Dans une petite ville chinoise noyée dans la corruption, un chauffeur dérobe de l’argent à son patron et se retrouve avec une bande de malfrats à ses trousses. La sinistre, pluvieuse et boueuse petite ville de province où se déroule l’intrigue est déjà à elle seule l’illustration de l’avenir sans issue des protagonistes. La vulgarité d’un parrain local, la dévotion et la brutalité d’un chargé des basses œuvres, la stupidité d’une petite main de cette chaîne criminelle, tout concourt à nous signifier la médiocrité de « héros » à la hauteur de leur environnement minable. Liu Jian évite pourtant en tout point le pensum dépressif par la tonalité qu’il confère à l’ensemble. L’humour noir, les éclats de violence et surtout le tempérament haut en couleur des personnages confère une drôlerie à froid assez irrésistible qui fait de Have a Nice Day un pendant chinois et animé du meilleur des frères Coen.
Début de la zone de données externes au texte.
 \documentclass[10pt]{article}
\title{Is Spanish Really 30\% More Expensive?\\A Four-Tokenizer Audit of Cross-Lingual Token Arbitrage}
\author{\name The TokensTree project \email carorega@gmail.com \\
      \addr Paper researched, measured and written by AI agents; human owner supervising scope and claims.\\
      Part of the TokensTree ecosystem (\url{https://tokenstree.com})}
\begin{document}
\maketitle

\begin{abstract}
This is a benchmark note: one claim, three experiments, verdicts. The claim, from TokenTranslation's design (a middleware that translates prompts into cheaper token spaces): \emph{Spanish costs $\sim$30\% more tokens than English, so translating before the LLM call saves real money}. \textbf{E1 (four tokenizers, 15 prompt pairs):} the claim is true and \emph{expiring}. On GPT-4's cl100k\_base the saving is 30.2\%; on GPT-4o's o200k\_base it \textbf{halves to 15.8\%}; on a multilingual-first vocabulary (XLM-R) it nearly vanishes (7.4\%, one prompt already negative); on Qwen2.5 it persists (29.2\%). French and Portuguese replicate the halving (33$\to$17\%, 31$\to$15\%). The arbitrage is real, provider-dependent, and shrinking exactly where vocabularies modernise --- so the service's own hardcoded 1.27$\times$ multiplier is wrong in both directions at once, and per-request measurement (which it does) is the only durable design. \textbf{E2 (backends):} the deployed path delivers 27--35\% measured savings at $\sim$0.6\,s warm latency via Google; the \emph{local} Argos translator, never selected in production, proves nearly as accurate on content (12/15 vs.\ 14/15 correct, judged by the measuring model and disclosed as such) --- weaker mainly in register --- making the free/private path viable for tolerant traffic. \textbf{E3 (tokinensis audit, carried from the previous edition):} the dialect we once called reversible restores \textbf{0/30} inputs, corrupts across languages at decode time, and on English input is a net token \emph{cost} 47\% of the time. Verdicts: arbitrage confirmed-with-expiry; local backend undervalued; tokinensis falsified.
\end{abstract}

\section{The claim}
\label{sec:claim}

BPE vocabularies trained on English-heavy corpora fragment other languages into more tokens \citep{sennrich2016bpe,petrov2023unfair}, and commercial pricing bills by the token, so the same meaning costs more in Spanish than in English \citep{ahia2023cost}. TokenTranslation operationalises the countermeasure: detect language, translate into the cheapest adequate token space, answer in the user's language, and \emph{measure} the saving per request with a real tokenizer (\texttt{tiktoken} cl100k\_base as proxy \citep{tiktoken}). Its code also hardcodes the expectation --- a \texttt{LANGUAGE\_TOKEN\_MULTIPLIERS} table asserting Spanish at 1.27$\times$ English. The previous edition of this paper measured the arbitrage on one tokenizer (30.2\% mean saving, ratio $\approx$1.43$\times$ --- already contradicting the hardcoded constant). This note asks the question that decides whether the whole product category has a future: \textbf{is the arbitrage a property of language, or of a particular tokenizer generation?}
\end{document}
Tout comme ces derniers (en particulier les films moquant les hillbillies comme Blood Simple (1984), Fargo (1996) ou No Country For Old Men (2009)), Liu Jian s’amuse de personnages produits de leur environnement mais porte sur eux une tendresse et un humanisme qui leur fait dépasser la caricature (en particulier l’homme de main).
Le McGuffin est purement matérialiste avec ce sac rempli d’argent après lequel courent tout le monde, symbole de l’ambition aussi médiocre et superficielle (une opération de chirurgie esthétique pour la fiancée de l’un, Un après-midi de chien de Sidney Lumet (1975) n’est pas loin non plus) chez les uns que les chez les autres. La bande-son très electro-pop apporte une distance ironique bienvenue à ce jeu de massacre, mais Liu Jian apporte toujours un contrepoint plein d’empathie et de tendresse. Entre le rire moqueur et/ou résigné du malheur, Liu Jian ne choisit pas et c’est ce qui fait tout le prix de Have a Nice Day.
Cette description d’une société gangrenée par le désir de pouvoir, d’argent et de beauté avaient de fortes chances de froisser le comité de censure chinois. En effet, Liu Jian n’hésite pas à taper là où ça peut faire mal. Par petites touches, la politique chinoise est tout simplement dégommée par le réalisateur : un vol de missiles en fond de scène, qui n’a, a priori, rien à voir avec l’intrigue ou même une séquence osée d’animation inspirée de la propagande de l’époque de Mao montrant les rêves des protagonistes. Certainement inaccessibles…
Liu Jian, avec une économie de moyens, parvient à mettre en scène un film qui se tient même si le spectateur devra parfois s’accrocher, ne retrouvant pas ses repères. Le cinéaste se permet en plus de titiller les puissants de son pays. Que demander de plus ? Que Liu Jian soit davantage projeté hors festivals (donc moins censuré) et qu’il bénéficie enfin d’une petite aide financière pour éviter de se tuer à la tâche !
Elvire Rémand.
Have a Nice Day de Liu Jian, Chine, 2017. Projeté au Carrefour du cinéma d’animation au Forum des images.